In a Tuesday internal memorandum, partner Donald Looper, who headed the firm’s corporate practice group, announced his resignation from Looper Reed & McGraw. He plans to share an office on a temporary basis with a friend who is a well-known Houston trial lawyer, Martin Beirne of Beirne, Maynard & Parsons, while arranging to start a new transactional boutique, reports The Texas Lawbook in an article reprinted on the Fuel Fix page of the Houston Chronicle.

His new firm, Looper said in the memo, will be a workplace where “quality legal services and having fun, with clients and our colleagues, matter and where everyone shares in creating the vision for the future.”

Looper Reed will now be known as Gray Reed & McGraw.

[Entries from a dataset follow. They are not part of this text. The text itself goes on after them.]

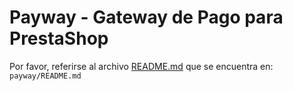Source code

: # Payway - Gateway de Pago para PrestaShop

Por favor, referirse al archivo [README.md](payway/README.md) que se encuentra en: `payway/README.md`
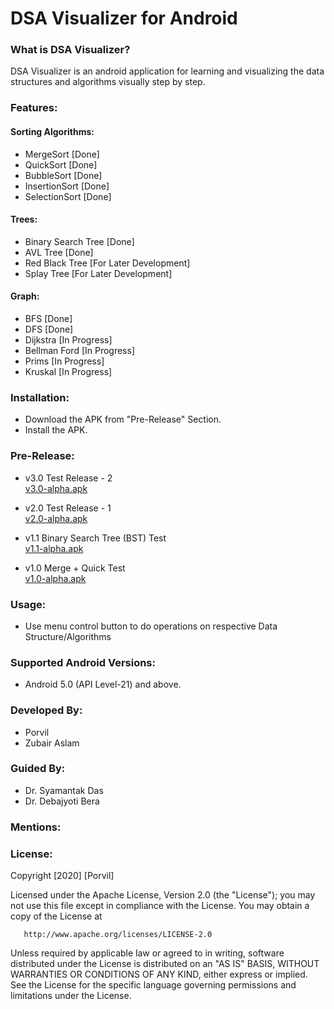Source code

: # DSA Visualizer for Android

### What is DSA Visualizer?
DSA Visualizer is an android application for learning and visualizing the data structures and algorithms visually step by step.

### Features:

#### Sorting Algorithms:
- MergeSort [Done]
- QuickSort [Done]
- BubbleSort [Done]
- InsertionSort [Done]
- SelectionSort [Done]
#### Trees:
- Binary Search Tree [Done]
- AVL Tree [Done]
- Red Black Tree [For Later Development]
- Splay Tree [For Later Development]
#### Graph:
- BFS [Done]
- DFS [Done]
- Dijkstra [In Progress]
- Bellman Ford [In Progress]
- Prims [In Progress]
- Kruskal [In Progress]

### Installation:

- Download the APK from "Pre-Release" Section.
- Install the APK.

### Pre-Release:

- v3.0 Test Release - 2\
[v3.0-alpha.apk](https://github.com/Porvil/DSA_Visualizer_Android/releases/download/v3.0-alpha/v3.0-alpha.apk)

- v2.0 Test Release - 1\
[v2.0-alpha.apk](https://github.com/Porvil/DSA_Visualizer_Android/releases/download/v2.0-alpha/v2.0-alpha.apk)

- v1.1 Binary Search Tree (BST) Test\
[v1.1-alpha.apk](https://github.com/Porvil/DSA_Visualizer_Android/releases/download/v1.1-alpha/v1.1-alpha.apk)

- v1.0 Merge + Quick Test\
[v1.0-alpha.apk](https://github.com/Porvil/DSA_Visualizer_Android/releases/download/v1.0-alpha/v1.0-alpha.apk)


### Usage:
- Use menu control button to do operations on respective Data Structure/Algorithms

### Supported Android Versions:
- Android 5.0 (API Level-21) and above.

### Developed By:
- Porvil
- Zubair Aslam

### Guided By:
- Dr. Syamantak Das
- Dr. Debajyoti Bera

### Mentions: 

### License:
Copyright [2020] [Porvil]

   Licensed under the Apache License, Version 2.0 (the "License");
   you may not use this file except in compliance with the License.
   You may obtain a copy of the License at

       http://www.apache.org/licenses/LICENSE-2.0

   Unless required by applicable law or agreed to in writing, software
   distributed under the License is distributed on an "AS IS" BASIS,
   WITHOUT WARRANTIES OR CONDITIONS OF ANY KIND, either express or implied.
   See the License for the specific language governing permissions and
   limitations under the License.
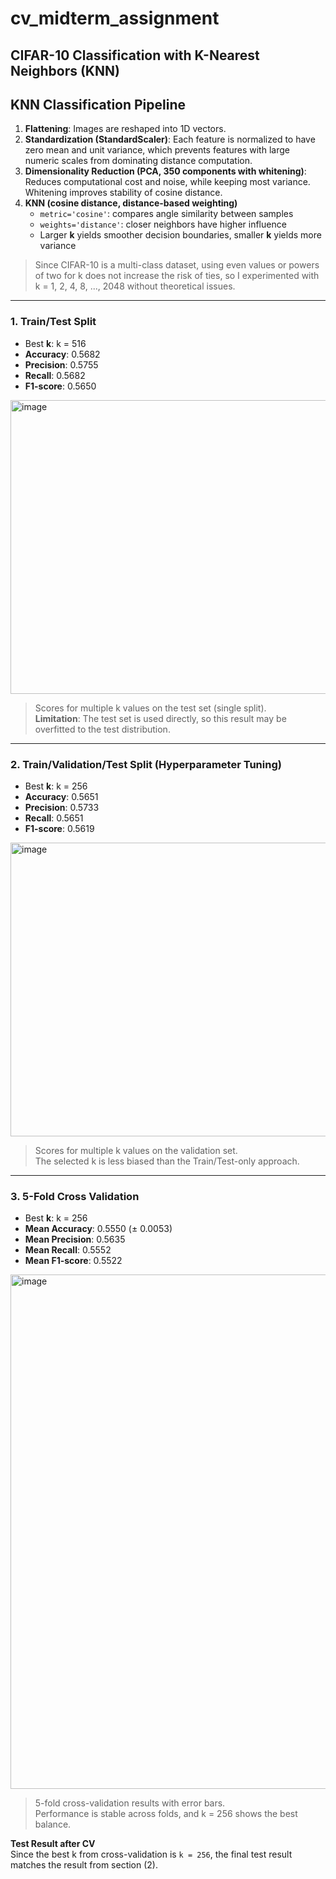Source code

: # cv_midterm_assignment

## CIFAR-10 Classification with K-Nearest Neighbors (KNN)


## KNN Classification Pipeline
1. **Flattening**: Images are reshaped into 1D vectors.
2. **Standardization (StandardScaler)**: Each feature is normalized to have zero mean and unit variance, which prevents features with large numeric scales from dominating distance computation.
3. **Dimensionality Reduction (PCA, 350 components with whitening)**: Reduces computational cost and noise, while keeping most variance. Whitening improves stability of cosine distance.
4. **KNN (cosine distance, distance-based weighting)**  
   - `metric='cosine'`: compares angle similarity between samples  
   - `weights='distance'`: closer neighbors have higher influence  
   - Larger **k** yields smoother decision boundaries, smaller **k** yields more variance

> Since CIFAR-10 is a multi-class dataset, using even values or powers of two for k does not increase the risk of ties, so I experimented with k = 1, 2, 4, 8, ..., 2048 without theoretical issues.

---

### 1. Train/Test Split
- Best **k**: k = 516
- **Accuracy**: 0.5682
- **Precision**: 0.5755
- **Recall**: 0.5682
- **F1-score**: 0.5650

<img width="700" height="470" alt="image" src="https://github.com/user-attachments/assets/61bb8261-38af-4100-9721-d310d025148a" />

> Scores for multiple k values on the test set (single split).  
> **Limitation**: The test set is used directly, so this result may be overfitted to the test distribution.

---

### 2. Train/Validation/Test Split (Hyperparameter Tuning)
- Best **k**: k = 256
- **Accuracy**: 0.5651
- **Precision**: 0.5733
- **Recall**: 0.5651
- **F1-score**: 0.5619

<img width="700" height="470" alt="image" src="https://github.com/user-attachments/assets/3db0be6b-8696-4254-8b82-3b7244377e6d" />

> Scores for multiple k values on the validation set.  
> The selected k is less biased than the Train/Test-only approach.

---

### 3. 5-Fold Cross Validation
- Best **k**: k = 256
- **Mean Accuracy**: 0.5550 (± 0.0053)
- **Mean Precision**: 0.5635
- **Mean Recall**: 0.5552
- **Mean F1-score**: 0.5522

<img width="1189" height="823" alt="image" src="https://github.com/user-attachments/assets/48a70fad-da1f-4ad3-8063-79b146e4c110" />

> 5-fold cross-validation results with error bars.  
> Performance is stable across folds, and k = 256 shows the best balance.

**Test Result after CV**  
Since the best k from cross-validation is `k = 256`, the final test result matches the result from section (2).
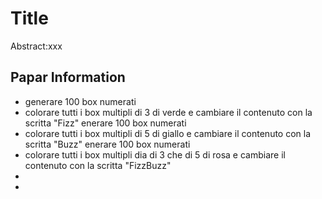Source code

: Title
===
Abstract:xxx
## Papar Information
- generare 100 box numerati
- colorare tutti i box multipli di 3 di verde e cambiare il contenuto con la scritta "Fizz"
enerare 100 box numerati
- colorare tutti i box multipli di 5 di giallo e cambiare il contenuto con la scritta "Buzz"
enerare 100 box numerati
- colorare tutti i box multipli dia di 3 che di 5 di rosa e cambiare il contenuto con la scritta "FizzBuzz"
- 
- 
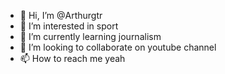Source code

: - 👋 Hi, I’m @Arthurgtr
- 👀 I’m interested in sport
- 🌱 I’m currently learning journalism
- 💞️ I’m looking to collaborate on youtube channel
- 📫 How to reach me yeah

<!---
Arthurgtr/Arthurgtr is a ✨ special ✨ repository because its `README.md` (this file) appears on your GitHub profile.
You can click the Preview link to take a look at your changes.
--->
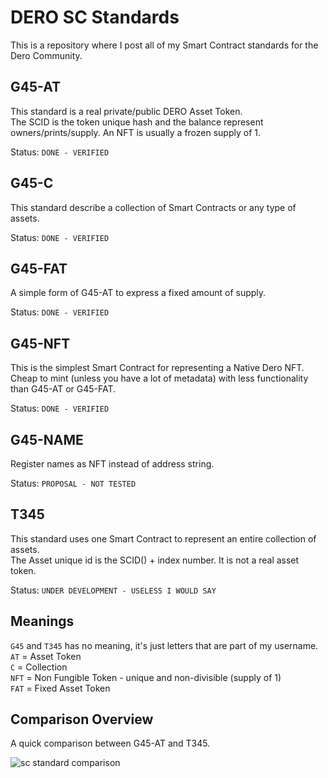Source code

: # DERO SC Standards

This is a repository where I post all of my Smart Contract standards for the Dero Community.  

## G45-AT

This standard is a real private/public DERO Asset Token.  
The SCID is the token unique hash and the balance represent owners/prints/supply. An NFT is usually a frozen supply of 1.  

Status: `DONE - VERIFIED`  

## G45-C

This standard describe a collection of Smart Contracts or any type of assets.  

Status: `DONE - VERIFIED`  

## G45-FAT

A simple form of G45-AT to express a fixed amount of supply.  

Status: `DONE - VERIFIED`  

## G45-NFT

This is the simplest Smart Contract for representing a Native Dero NFT.  
Cheap to mint (unless you have a lot of metadata) with less functionality than G45-AT or G45-FAT.  

Status: `DONE - VERIFIED`  

## G45-NAME

Register names as NFT instead of address string.  

Status: `PROPOSAL - NOT TESTED`  

## T345

This standard uses one Smart Contract to represent an entire collection of assets.  
The Asset unique id is the SCID() + index number. It is not a real asset token.  

Status: `UNDER DEVELOPMENT - USELESS I WOULD SAY`  

## Meanings

`G45` and `T345` has no meaning, it's just letters that are part of my username.  
`AT` = Asset Token  
`C` = Collection  
`NFT` = Non Fungible Token - unique and non-divisible (supply of 1)  
`FAT` = Fixed Asset Token  

## Comparison Overview

A quick comparison between G45-AT and T345.  

![sc standard comparison](https://github.com/g45t345rt/DERO-SC-Standards/blob/master/sc_comparison.png?raw=true)
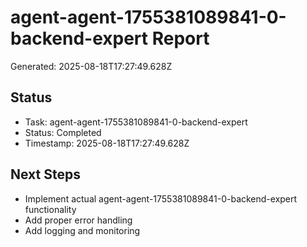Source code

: # agent-agent-1755381089841-0-backend-expert Report

Generated: 2025-08-18T17:27:49.628Z

## Status
- Task: agent-agent-1755381089841-0-backend-expert
- Status: Completed
- Timestamp: 2025-08-18T17:27:49.628Z

## Next Steps
- Implement actual agent-agent-1755381089841-0-backend-expert functionality
- Add proper error handling
- Add logging and monitoring
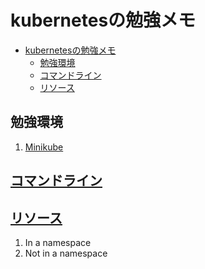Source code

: # kubernetesの勉強メモ

- [kubernetesの勉強メモ](#kubernetes%e3%81%ae%e5%8b%89%e5%bc%b7%e3%83%a1%e3%83%a2)
  - [勉強環境](#%e5%8b%89%e5%bc%b7%e7%92%b0%e5%a2%83)
  - [コマンドライン](#%e3%82%b3%e3%83%9e%e3%83%b3%e3%83%89%e3%83%a9%e3%82%a4%e3%83%b3)
  - [リソース](#%e3%83%aa%e3%82%bd%e3%83%bc%e3%82%b9)

## 勉強環境

1. [Minikube](environments/Minikube.md)

## [コマンドライン](command-line-interpreter/README.md)

## [リソース](resources/README.md)

1. In a namespace
2. Not in a namespace
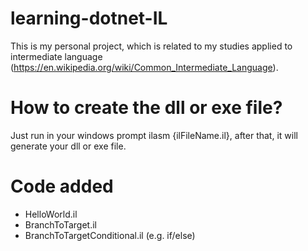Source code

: # learning-dotnet-IL

This is my personal project, which is related to my studies applied to intermediate language (https://en.wikipedia.org/wiki/Common_Intermediate_Language).

# How to create the dll or exe file?

Just run in your windows prompt ilasm {ilFileName.il}, after that, it will generate your dll or exe file.

# Code added

+ HelloWorld.il
+ BranchToTarget.il
+ BranchToTargetConditional.il (e.g. if/else)
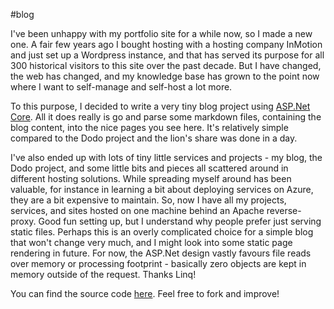 ﻿#blog

I've been unhappy with my portfolio site for a while now, so I made a new one. A fair few years ago I bought hosting with a hosting company InMotion and just set up a  Wordpress instance, and that has served its purpose for all 300 historical visitors to this site over the past decade. But I have changed, the web has changed, and my knowledge base has grown to the point now where I want to self-manage and self-host a lot more.

To this purpose, I decided to write a very tiny blog project using [ASP.Net Core](https://dotnet.microsoft.com/learn/aspnet/what-is-aspnet-core). All it does really is go and parse some markdown files, containing the blog content, into the nice pages you see here. It's relatively simple compared to the Dodo project and the lion's share was done in a day.

I've also ended up with lots of tiny little services and projects - my blog, the Dodo project, and some little bits and pieces all scattered around in different hosting solutions. While spreading myself around has been valuable, for instance in learning a bit about deploying services on Azure, they are a bit expensive to maintain. So, now I have all my projects, services, and sites hosted on one machine behind an Apache reverse-proxy. Good fun setting up, but I understand why people prefer just serving static files. Perhaps this is an overly complicated choice for a simple blog that won't change very much, and I might look into some static page rendering in future. For now, the ASP.Net design vastly favours file reads over memory or processing footprint - basically zero objects are kept in memory outside of the request. Thanks Linq!

You can find the source code [here](https://github.com/cowtrix). Feel free to fork and improve!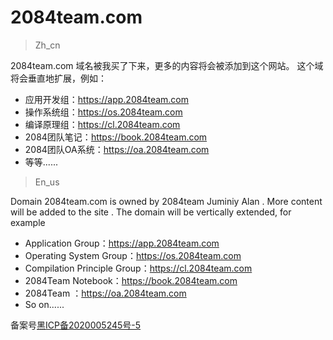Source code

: # 2084team.com

> Zh_cn

2084team.com 域名被我买了下来，更多的内容将会被添加到这个网站。
这个域将会垂直地扩展，例如：
- 应用开发组：https://app.2084team.com
- 操作系统组：https://os.2084team.com
- 编译原理组：https://cl.2084team.com
- 2084团队笔记：https://book.2084team.com
- 2084团队OA系统：https://oa.2084team.com
- 等等......

> En_us

Domain 2084team.com is owned by 2084team Juminiy Alan .
More content will be added to the site .
The domain will be vertically extended, for example 
- Application Group：https://app.2084team.com
- Operating System Group：https://os.2084team.com
- Compilation Principle Group：https://cl.2084team.com
- 2084Team Notebook：https://book.2084team.com
- 2084Team ：https://oa.2084team.com
- So on......




备案号<a href="https://beian.miit.gov.cn">黑ICP备2020005245号-5</a>
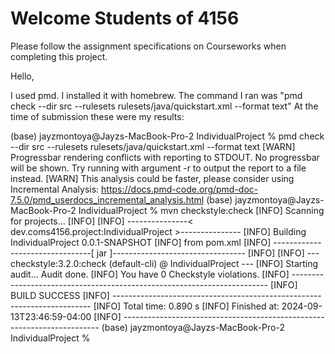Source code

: # Welcome Students of 4156

Please follow the assignment specifications on Courseworks when completing this project.

Hello, 

I used pmd. I installed it with homebrew.
The command I ran was "pmd check --dir src --rulesets rulesets/java/quickstart.xml --format text"
At the time of submission these were my results:


(base) jayzmontoya@Jayzs-MacBook-Pro-2 IndividualProject % pmd check --dir src --rulesets rulesets/java/quickstart.xml --format text
[WARN] Progressbar rendering conflicts with reporting to STDOUT. No progressbar will be shown. Try running with argument -r <file> to output the report to a file instead.
[WARN] This analysis could be faster, please consider using Incremental Analysis: https://docs.pmd-code.org/pmd-doc-7.5.0/pmd_userdocs_incremental_analysis.html
(base) jayzmontoya@Jayzs-MacBook-Pro-2 IndividualProject % mvn checkstyle:check
[INFO] Scanning for projects...
[INFO] 
[INFO] ---------------< dev.coms4156.project:IndividualProject >---------------
[INFO] Building IndividualProject 0.0.1-SNAPSHOT
[INFO]   from pom.xml
[INFO] --------------------------------[ jar ]---------------------------------
[INFO] 
[INFO] --- checkstyle:3.2.0:check (default-cli) @ IndividualProject ---
[INFO] Starting audit...
Audit done.
[INFO] You have 0 Checkstyle violations.
[INFO] ------------------------------------------------------------------------
[INFO] BUILD SUCCESS
[INFO] ------------------------------------------------------------------------
[INFO] Total time:  0.890 s
[INFO] Finished at: 2024-09-13T23:46:59-04:00
[INFO] ------------------------------------------------------------------------
(base) jayzmontoya@Jayzs-MacBook-Pro-2 IndividualProject % 
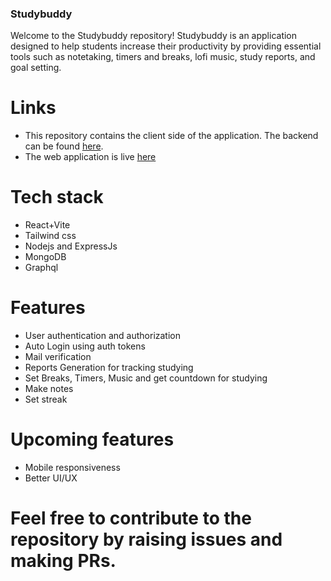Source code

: ### Studybuddy

Welcome to the Studybuddy repository! Studybuddy is an application designed to help students increase their productivity by providing essential tools such as notetaking, timers and breaks, lofi music, study reports, and goal setting.

# Links
- This repository contains the client side of the application. The backend can be found [here](https://github.com/nishaYO/studybuddy-Backend).
- The web application is live [here](https://studybuddy.tech) 

# Tech stack 
- React+Vite 
- Tailwind css
- Nodejs and ExpressJs
- MongoDB
- Graphql

# Features 
- User authentication and authorization
- Auto Login using auth tokens
- Mail verification 
- Reports Generation for tracking studying
- Set Breaks, Timers, Music and get countdown for studying
- Make notes
- Set streak 

# Upcoming features
- Mobile responsiveness
- Better UI/UX

# Feel free to contribute to the repository by raising issues and making PRs.
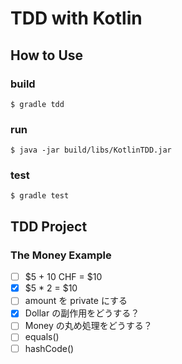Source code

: # TDD with Kotlin

## How to Use

### build

`$ gradle tdd`

### run

`$ java -jar build/libs/KotlinTDD.jar`

### test

`$ gradle test`

## TDD Project

### The Money Example

- [ ] $5 + 10 CHF = $10
- [x] $5 \* 2 = $10
- [ ] amount を private にする
- [x] Dollar の副作用をどうする？
- [ ] Money の丸め処理をどうする？
- [ ] equals()
- [ ] hashCode()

Managing partner J. Cary Gray said in a written statement provided to the Texas Lawbook that a disagreement about whether to expand the firm’s corporate practice led to the split.

“While our litigation/family/employment practices and our industry-specific transactional practice areas, such as energy and healthcare, have grown and flourished, Don insisted on keeping our corporate practice relatively small, certainly as compared to the needs of our clients and other practice areas within LRM,” he wrote.

“While nobody is right or wrong, the firm’s board reluctantly concluded these differences of philosophy are irreconcilable.”